Saved entries
Segment Open

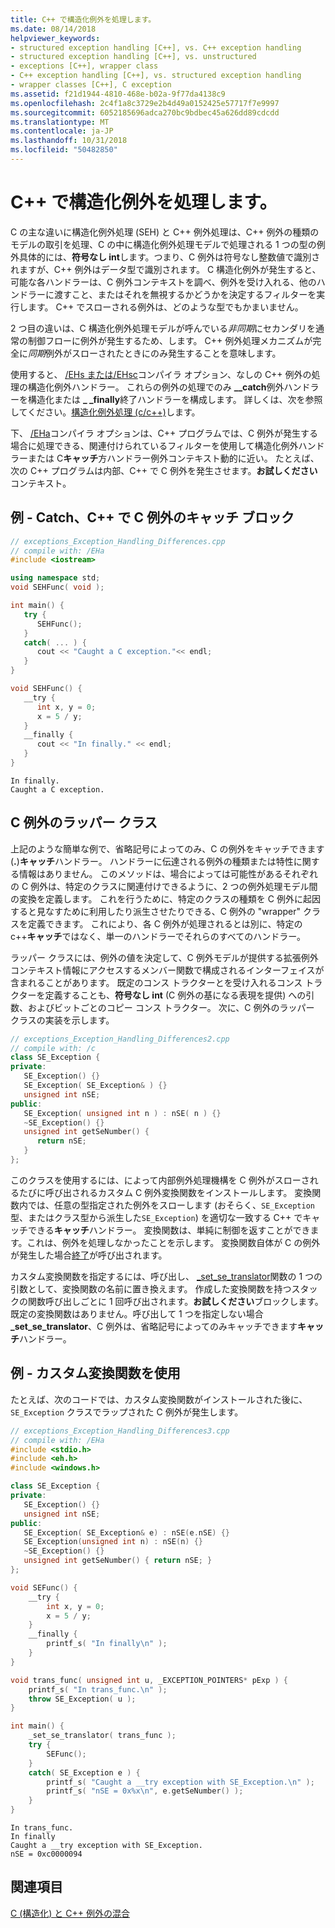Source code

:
 ```yaml
---
title: C++ で構造化例外を処理します。
ms.date: 08/14/2018
helpviewer_keywords:
- structured exception handling [C++], vs. C++ exception handling
- structured exception handling [C++], vs. unstructured
- exceptions [C++], wrapper class
- C++ exception handling [C++], vs. structured exception handling
- wrapper classes [C++], C exception
ms.assetid: f21d1944-4810-468e-b02a-9f77da4138c9
ms.openlocfilehash: 2c4f1a8c3729e2b4d49a0152425e57717f7e9997
ms.sourcegitcommit: 6052185696adca270bc9bdbec45a626dd89cdcdd
ms.translationtype: MT
ms.contentlocale: ja-JP
ms.lasthandoff: 10/31/2018
ms.locfileid: "50482850"
---
```

# <a name="handle-structured-exceptions-in-c"></a>C++ で構造化例外を処理します。

C の主な違いに構造化例外処理 (SEH) と C++ 例外処理は、C++ 例外の種類のモデルの取引を処理、C の中に構造化例外処理モデルで処理される 1 つの型の例外具体的には、**符号なし int**します。つまり、C 例外は符号なし整数値で識別されますが、C++ 例外はデータ型で識別されます。 C 構造化例外が発生すると、可能な各ハンドラーは、C 例外コンテキストを調べ、例外を受け入れる、他のハンドラーに渡すこと、またはそれを無視するかどうかを決定するフィルターを実行します。 C++ でスローされる例外は、どのような型でもかまいません。

2 つ目の違いは、C 構造化例外処理モデルが呼んでいる*非同期*にセカンダリを通常の制御フローに例外が発生するため、します。 C++ 例外処理メカニズムが完全に*同期*例外がスローされたときにのみ発生することを意味します。

使用すると、 [/EHs または/EHsc](../build/reference/eh-exception-handling-model.md)コンパイラ オプション、なしの C++ 例外の処理の構造化例外ハンドラー。 これらの例外の処理でのみ **__catch**例外ハンドラーを構造化または **_ _finally**終了ハンドラーを構成します。 詳しくは、次を参照してください。[構造化例外処理 (c/c++)](structured-exception-handling-c-cpp.md)します。

下、 [/EHa](../build/reference/eh-exception-handling-model.md)コンパイラ オプションは、C++ プログラムでは、C 例外が発生する場合に処理できる、関連付けられているフィルターを使用して構造化例外ハンドラーまたは C**キャッチ**方ハンドラー例外コンテキスト動的に近い。 たとえば、次の C++ プログラムは内部、C++ で C 例外を発生させます。**お試しください**コンテキスト。

## <a name="example---catch-a-c-exception-in-a-c-catch-block"></a>例 - Catch、C++ で C 例外のキャッチ ブロック

```cpp
// exceptions_Exception_Handling_Differences.cpp
// compile with: /EHa
#include <iostream>

using namespace std;
void SEHFunc( void );

int main() {
   try {
      SEHFunc();
   }
   catch( ... ) {
      cout << "Caught a C exception."<< endl;
   }
}

void SEHFunc() {
   __try {
      int x, y = 0;
      x = 5 / y;
   }
   __finally {
      cout << "In finally." << endl;
   }
}
```

```Output
In finally.
Caught a C exception.
```

## <a name="c-exception-wrapper-classes"></a>C 例外のラッパー クラス

上記のような簡単な例で、省略記号によってのみ、C の例外をキャッチできます (**.**)**キャッチ**ハンドラー。 ハンドラーに伝達される例外の種類または特性に関する情報はありません。 このメソッドは、場合によっては可能性があるそれぞれの C 例外は、特定のクラスに関連付けできるように、2 つの例外処理モデル間の変換を定義します。 これを行うために、特定のクラスの種類を C 例外に起因すると見なすために利用したり派生させたりできる、C 例外の "wrapper" クラスを定義できます。 これにより、各 C 例外が処理されるとは別に、特定の c++**キャッチ**ではなく、単一のハンドラーでそれらのすべてのハンドラー。

ラッパー クラスには、例外の値を決定して、C 例外モデルが提供する拡張例外コンテキスト情報にアクセスするメンバー関数で構成されるインターフェイスが含まれることがあります。 既定のコンス トラクターとを受け入れるコンス トラクターを定義することも、**符号なし int** (C 例外の基になる表現を提供) への引数、およびビットごとのコピー コンス トラクター。 次に、C 例外のラッパー クラスの実装を示します。

```cpp
// exceptions_Exception_Handling_Differences2.cpp
// compile with: /c
class SE_Exception {
private:
   SE_Exception() {}
   SE_Exception( SE_Exception& ) {}
   unsigned int nSE;
public:
   SE_Exception( unsigned int n ) : nSE( n ) {}
   ~SE_Exception() {}
   unsigned int getSeNumber() {
      return nSE;
   }
};
```

このクラスを使用するには、によって内部例外処理機構を C 例外がスローされるたびに呼び出されるカスタム C 例外変換関数をインストールします。 変換関数内では、任意の型指定された例外をスローします (おそらく、`SE_Exception`型、またはクラス型から派生した`SE_Exception`) を適切な一致する C++ でキャッチできる**キャッチ**ハンドラー。 変換関数は、単純に制御を返すことができます。これは、例外を処理しなかったことを示します。 変換関数自体が C の例外が発生した場合[終了](../c-runtime-library/reference/terminate-crt.md)が呼び出されます。

カスタム変換関数を指定するには、呼び出し、 [_set_se_translator](../c-runtime-library/reference/set-se-translator.md)関数の 1 つの引数として、変換関数の名前に置き換えます。 作成した変換関数を持つスタックの関数呼び出しごとに 1 回呼び出されます。**お試しください**ブロックします。 既定の変換関数はありません。呼び出して 1 つを指定しない場合 **_set_se_translator**、C 例外は、省略記号によってのみキャッチできます**キャッチ**ハンドラー。

## <a name="example---use-a-custom-translation-function"></a>例 - カスタム変換関数を使用

たとえば、次のコードでは、カスタム変換関数がインストールされた後に、`SE_Exception` クラスでラップされた C 例外が発生します。

```cpp
// exceptions_Exception_Handling_Differences3.cpp
// compile with: /EHa
#include <stdio.h>
#include <eh.h>
#include <windows.h>

class SE_Exception {
private:
   SE_Exception() {}
   unsigned int nSE;
public:
   SE_Exception( SE_Exception& e) : nSE(e.nSE) {}
   SE_Exception(unsigned int n) : nSE(n) {}
   ~SE_Exception() {}
   unsigned int getSeNumber() { return nSE; }
};

void SEFunc() {
    __try {
        int x, y = 0;
        x = 5 / y;
    }
    __finally {
        printf_s( "In finally\n" );
    }
}

void trans_func( unsigned int u, _EXCEPTION_POINTERS* pExp ) {
    printf_s( "In trans_func.\n" );
    throw SE_Exception( u );
}

int main() {
    _set_se_translator( trans_func );
    try {
        SEFunc();
    }
    catch( SE_Exception e ) {
        printf_s( "Caught a __try exception with SE_Exception.\n" );
        printf_s( "nSE = 0x%x\n", e.getSeNumber() );
    }
}
```

```Output
In trans_func.
In finally
Caught a __try exception with SE_Exception.
nSE = 0xc0000094
```

## <a name="see-also"></a>関連項目

[C (構造化) と C++ 例外の混合](../cpp/mixing-c-structured-and-cpp-exceptions.md)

Segment Closed

§ Task to carry out:
Transcribe the records above exactly, without images.

§ Answer to this problem:
Source code

:
 ```yaml
---
title: C++ で構造化例外を処理します。
ms.date: 08/14/2018
helpviewer_keywords:
- structured exception handling [C++], vs. C++ exception handling
- structured exception handling [C++], vs. unstructured
- exceptions [C++], wrapper class
- C++ exception handling [C++], vs. structured exception handling
- wrapper classes [C++], C exception
ms.assetid: f21d1944-4810-468e-b02a-9f77da4138c9
ms.openlocfilehash: 2c4f1a8c3729e2b4d49a0152425e57717f7e9997
ms.sourcegitcommit: 6052185696adca270bc9bdbec45a626dd89cdcdd
ms.translationtype: MT
ms.contentlocale: ja-JP
ms.lasthandoff: 10/31/2018
ms.locfileid: "50482850"
---
```

# <a name="handle-structured-exceptions-in-c"></a>C++ で構造化例外を処理します。

C の主な違いに構造化例外処理 (SEH) と C++ 例外処理は、C++ 例外の種類のモデルの取引を処理、C の中に構造化例外処理モデルで処理される 1 つの型の例外具体的には、**符号なし int**します。つまり、C 例外は符号なし整数値で識別されますが、C++ 例外はデータ型で識別されます。 C 構造化例外が発生すると、可能な各ハンドラーは、C 例外コンテキストを調べ、例外を受け入れる、他のハンドラーに渡すこと、またはそれを無視するかどうかを決定するフィルターを実行します。 C++ でスローされる例外は、どのような型でもかまいません。

2 つ目の違いは、C 構造化例外処理モデルが呼んでいる*非同期*にセカンダリを通常の制御フローに例外が発生するため、します。 C++ 例外処理メカニズムが完全に*同期*例外がスローされたときにのみ発生することを意味します。

使用すると、 [/EHs または/EHsc](../build/reference/eh-exception-handling-model.md)コンパイラ オプション、なしの C++ 例外の処理の構造化例外ハンドラー。 これらの例外の処理でのみ **__catch**例外ハンドラーを構造化または **_ _finally**終了ハンドラーを構成します。 詳しくは、次を参照してください。[構造化例外処理 (c/c++)](structured-exception-handling-c-cpp.md)します。

下、 [/EHa](../build/reference/eh-exception-handling-model.md)コンパイラ オプションは、C++ プログラムでは、C 例外が発生する場合に処理できる、関連付けられているフィルターを使用して構造化例外ハンドラーまたは C**キャッチ**方ハンドラー例外コンテキスト動的に近い。 たとえば、次の C++ プログラムは内部、C++ で C 例外を発生させます。**お試しください**コンテキスト。

## <a name="example---catch-a-c-exception-in-a-c-catch-block"></a>例 - Catch、C++ で C 例外のキャッチ ブロック

```cpp
// exceptions_Exception_Handling_Differences.cpp
// compile with: /EHa
#include <iostream>

using namespace std;
void SEHFunc( void );

int main() {
   try {
      SEHFunc();
   }
   catch( ... ) {
      cout << "Caught a C exception."<< endl;
   }
}

void SEHFunc() {
   __try {
      int x, y = 0;
      x = 5 / y;
   }
   __finally {
      cout << "In finally." << endl;
   }
}
```

```Output
In finally.
Caught a C exception.
```

## <a name="c-exception-wrapper-classes"></a>C 例外のラッパー クラス

上記のような簡単な例で、省略記号によってのみ、C の例外をキャッチできます (**.**)**キャッチ**ハンドラー。 ハンドラーに伝達される例外の種類または特性に関する情報はありません。 このメソッドは、場合によっては可能性があるそれぞれの C 例外は、特定のクラスに関連付けできるように、2 つの例外処理モデル間の変換を定義します。 これを行うために、特定のクラスの種類を C 例外に起因すると見なすために利用したり派生させたりできる、C 例外の "wrapper" クラスを定義できます。 これにより、各 C 例外が処理されるとは別に、特定の c++**キャッチ**ではなく、単一のハンドラーでそれらのすべてのハンドラー。

ラッパー クラスには、例外の値を決定して、C 例外モデルが提供する拡張例外コンテキスト情報にアクセスするメンバー関数で構成されるインターフェイスが含まれることがあります。 既定のコンス トラクターとを受け入れるコンス トラクターを定義することも、**符号なし int** (C 例外の基になる表現を提供) への引数、およびビットごとのコピー コンス トラクター。 次に、C 例外のラッパー クラスの実装を示します。

```cpp
// exceptions_Exception_Handling_Differences2.cpp
// compile with: /c
class SE_Exception {
private:
   SE_Exception() {}
   SE_Exception( SE_Exception& ) {}
   unsigned int nSE;
public:
   SE_Exception( unsigned int n ) : nSE( n ) {}
   ~SE_Exception() {}
   unsigned int getSeNumber() {
      return nSE;
   }
};
```

このクラスを使用するには、によって内部例外処理機構を C 例外がスローされるたびに呼び出されるカスタム C 例外変換関数をインストールします。 変換関数内では、任意の型指定された例外をスローします (おそらく、`SE_Exception`型、またはクラス型から派生した`SE_Exception`) を適切な一致する C++ でキャッチできる**キャッチ**ハンドラー。 変換関数は、単純に制御を返すことができます。これは、例外を処理しなかったことを示します。 変換関数自体が C の例外が発生した場合[終了](../c-runtime-library/reference/terminate-crt.md)が呼び出されます。

カスタム変換関数を指定するには、呼び出し、 [_set_se_translator](../c-runtime-library/reference/set-se-translator.md)関数の 1 つの引数として、変換関数の名前に置き換えます。 作成した変換関数を持つスタックの関数呼び出しごとに 1 回呼び出されます。**お試しください**ブロックします。 既定の変換関数はありません。呼び出して 1 つを指定しない場合 **_set_se_translator**、C 例外は、省略記号によってのみキャッチできます**キャッチ**ハンドラー。

## <a name="example---use-a-custom-translation-function"></a>例 - カスタム変換関数を使用

たとえば、次のコードでは、カスタム変換関数がインストールされた後に、`SE_Exception` クラスでラップされた C 例外が発生します。

```cpp
// exceptions_Exception_Handling_Differences3.cpp
// compile with: /EHa
#include <stdio.h>
#include <eh.h>
#include <windows.h>

class SE_Exception {
private:
   SE_Exception() {}
   unsigned int nSE;
public:
   SE_Exception( SE_Exception& e) : nSE(e.nSE) {}
   SE_Exception(unsigned int n) : nSE(n) {}
   ~SE_Exception() {}
   unsigned int getSeNumber() { return nSE; }
};

void SEFunc() {
    __try {
        int x, y = 0;
        x = 5 / y;
    }
    __finally {
        printf_s( "In finally\n" );
    }
}

void trans_func( unsigned int u, _EXCEPTION_POINTERS* pExp ) {
    printf_s( "In trans_func.\n" );
    throw SE_Exception( u );
}

int main() {
    _set_se_translator( trans_func );
    try {
        SEFunc();
    }
    catch( SE_Exception e ) {
        printf_s( "Caught a __try exception with SE_Exception.\n" );
        printf_s( "nSE = 0x%x\n", e.getSeNumber() );
    }
}
```

```Output
In trans_func.
In finally
Caught a __try exception with SE_Exception.
nSE = 0xc0000094
```

## <a name="see-also"></a>関連項目

[C (構造化) と C++ 例外の混合](../cpp/mixing-c-structured-and-cpp-exceptions.md)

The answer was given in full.